In the absence of any source of grounded objective truth for the concept of "shareability", our solution involved creating a synthetic dataset in its place. We used that dataset to score phrases via similarity.

Data

Without any labeled data for either model, datasets needed to be generated.

For the first model, which identified grammatically complete thoughts, we used the following data generation process:

  1. Gather the text of reviews that meet a minimum length requirement.
  2. Use period punctuation to separate the text into sentences. While slightly noisy, because of the aforementioned unreliability of arbitrary reviewers' grammar, we felt this had a high enough signal to serve as ground truth for "complete thoughts".
  3. Give the sentences positive labels, as these are considered grammatically complete thoughts.
  4. For each sentence, create a "non-sentence" by either:
    • Removing words from the end of the sentence.
    • Removing words from the beginning of the sentence.
    • Adding words from the end of the previous sentence to the beginning of this sentence.
    • Adding words from the beginning of the next sentence to the end of this sentence.
  5. Give the non-sentences negative labels, as these are not grammatically complete thoughts.

The result is a dataset which should be able to be used to optimize a model on the binary classification task of taking in a span of text and classifying it as a complete thought. This dataset could essentially be made arbitrarily big, so we chose 80,000 training samples, 20,000 validation samples, and 20,000 testing samples.

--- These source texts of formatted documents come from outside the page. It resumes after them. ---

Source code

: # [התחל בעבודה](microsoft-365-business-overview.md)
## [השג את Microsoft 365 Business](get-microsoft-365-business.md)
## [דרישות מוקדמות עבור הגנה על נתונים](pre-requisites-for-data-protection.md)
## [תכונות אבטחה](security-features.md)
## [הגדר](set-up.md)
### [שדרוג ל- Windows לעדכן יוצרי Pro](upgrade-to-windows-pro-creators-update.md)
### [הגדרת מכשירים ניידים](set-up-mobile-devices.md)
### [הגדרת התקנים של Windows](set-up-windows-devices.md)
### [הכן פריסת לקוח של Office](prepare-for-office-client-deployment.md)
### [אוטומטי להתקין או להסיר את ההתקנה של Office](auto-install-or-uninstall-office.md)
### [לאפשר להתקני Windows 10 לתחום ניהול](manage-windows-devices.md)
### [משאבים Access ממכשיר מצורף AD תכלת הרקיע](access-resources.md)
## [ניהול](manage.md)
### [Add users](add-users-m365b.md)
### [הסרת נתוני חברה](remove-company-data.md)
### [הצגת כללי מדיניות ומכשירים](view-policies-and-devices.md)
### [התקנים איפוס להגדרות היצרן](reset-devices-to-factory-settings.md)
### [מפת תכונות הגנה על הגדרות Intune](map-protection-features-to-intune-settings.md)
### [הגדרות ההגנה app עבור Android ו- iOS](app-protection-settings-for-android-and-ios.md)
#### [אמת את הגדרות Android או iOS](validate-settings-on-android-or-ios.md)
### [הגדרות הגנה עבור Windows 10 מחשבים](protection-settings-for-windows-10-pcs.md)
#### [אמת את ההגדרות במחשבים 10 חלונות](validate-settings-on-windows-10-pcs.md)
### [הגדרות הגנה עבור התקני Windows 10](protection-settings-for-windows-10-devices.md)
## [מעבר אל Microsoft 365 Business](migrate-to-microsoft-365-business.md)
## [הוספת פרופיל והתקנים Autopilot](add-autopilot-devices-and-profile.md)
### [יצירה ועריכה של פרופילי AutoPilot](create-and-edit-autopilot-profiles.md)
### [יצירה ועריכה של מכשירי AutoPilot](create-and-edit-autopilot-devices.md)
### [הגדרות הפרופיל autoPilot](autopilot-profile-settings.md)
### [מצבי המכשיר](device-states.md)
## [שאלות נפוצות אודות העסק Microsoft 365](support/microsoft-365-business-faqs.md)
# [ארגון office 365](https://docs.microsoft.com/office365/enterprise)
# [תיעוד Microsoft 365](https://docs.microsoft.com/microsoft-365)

For the second model, as mentioned, we needed a source of ground truth for the very subjective label of "shareability" of a text. For this, we hand-crafted a set of "anchor texts", which were short excerpts from reviews which scored highly on a varied set of positive topics. The idea was that reviews which clearly emphasize positive topics likely contain snippets of text that have social sharing value, so they could serve as sufficient ground truth until better data could be collected from clients using the service.

Models

Sentence classification used the bert-base-uncased architecture from Hugging Face. It was fine-tuned on the sentence dataset for only a single epoch, due to the size of the dataset.

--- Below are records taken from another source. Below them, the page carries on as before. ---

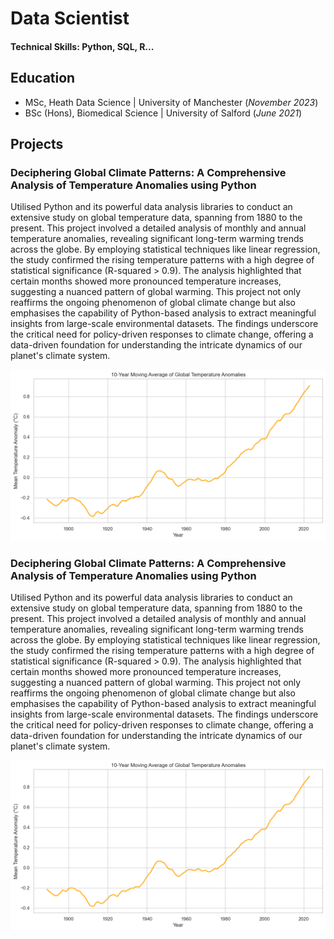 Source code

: # Data Scientist

#### Technical Skills: Python, SQL, R...

## Education
- MSc, Heath Data Science | University of Manchester (_November 2023_)	 			        		
- BSc (Hons), Biomedical Science | University of Salford (_June 2021_)

## Projects
### Deciphering Global Climate Patterns: A Comprehensive Analysis of Temperature Anomalies using Python

Utilised Python and its powerful data analysis libraries to conduct an extensive study on global temperature data, spanning from 1880 to the present. This project involved a detailed analysis of monthly and annual temperature anomalies, revealing significant long-term warming trends across the globe. By employing statistical techniques like linear regression, the study confirmed the rising temperature patterns with a high degree of statistical significance (R-squared > 0.9). The analysis highlighted that certain months showed more pronounced temperature increases, suggesting a nuanced pattern of global warming. This project not only reaffirms the ongoing phenomenon of global climate change but also emphasises the capability of Python-based analysis to extract meaningful insights from large-scale environmental datasets. The findings underscore the critical need for policy-driven responses to climate change, offering a data-driven foundation for understanding the intricate dynamics of our planet's climate system.

![Global Climate Patterns](/assets/img/climate_trend.png)

### Deciphering Global Climate Patterns: A Comprehensive Analysis of Temperature Anomalies using Python

Utilised Python and its powerful data analysis libraries to conduct an extensive study on global temperature data, spanning from 1880 to the present. This project involved a detailed analysis of monthly and annual temperature anomalies, revealing significant long-term warming trends across the globe. By employing statistical techniques like linear regression, the study confirmed the rising temperature patterns with a high degree of statistical significance (R-squared > 0.9). The analysis highlighted that certain months showed more pronounced temperature increases, suggesting a nuanced pattern of global warming. This project not only reaffirms the ongoing phenomenon of global climate change but also emphasises the capability of Python-based analysis to extract meaningful insights from large-scale environmental datasets. The findings underscore the critical need for policy-driven responses to climate change, offering a data-driven foundation for understanding the intricate dynamics of our planet's climate system.

![Global Climate Patterns](/assets/img/climate_trend.png)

Shareability scoring used a Sentence Transformer in order to embed the resulting candidate spans, alongside the "anchor" spans. The embeddings were compared using cosine similarity to arrive at scores for each candidate span.

Serving Logic

The serving logic has 7 steps:

  1. Use stanza to split each review text into sentences.
  2. If none of the resulting spans meet the minimum length requirement, short-circuit and return no snippets.
  3. Apply the sentence model to all spans, returning a binary label for each span; filter the spans on this label.
  4. Apply the shareability model to all remaining spans, obtaining an embedding for each.
  5. Apply the shareability model to each anchor snippet, obtaining an embedding for each.
  6. Calculate the cosine similarity matrix between the candidate spans and anchor snippets.
  7. Take the max cosine similarity over anchor snippets for each candidate span to obtain its score.
  8. Sort the candidate spans by the score.

This combines the first and second model to convert the text of a review into a list of scored spans.

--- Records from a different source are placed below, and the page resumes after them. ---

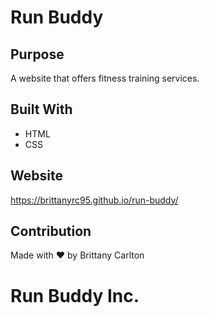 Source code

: # Run Buddy

## Purpose
A website that offers fitness training services.

## Built With
* HTML
* CSS

## Website
https://brittanyrc95.github.io/run-buddy/

## Contribution
Made with ❤️ by Brittany Carlton

# Run Buddy Inc.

Potential Future Directions

The most fruitful direction for snippet development is to make heavy use of the feedback data from clients. As more feedback data is collected, we can begin to leverage:

  • Selected snippets, to form a source of ground truth for "shareability", replacing the anchor concept.
  • Edits by users, to form a source of ground truth for sentence correctness, potentially augmenting the existing dataset.
  • Social media platforms on which snippets were shared, in order to group the feedback data and potentially identify any differences in optimal sharing language between platforms.
  • The engagement generated by the social media post associated with a given snippet, as a measure of the affect of the snippet on customers.

All of these things can lead to better datasets, and therefore better models, and a better service.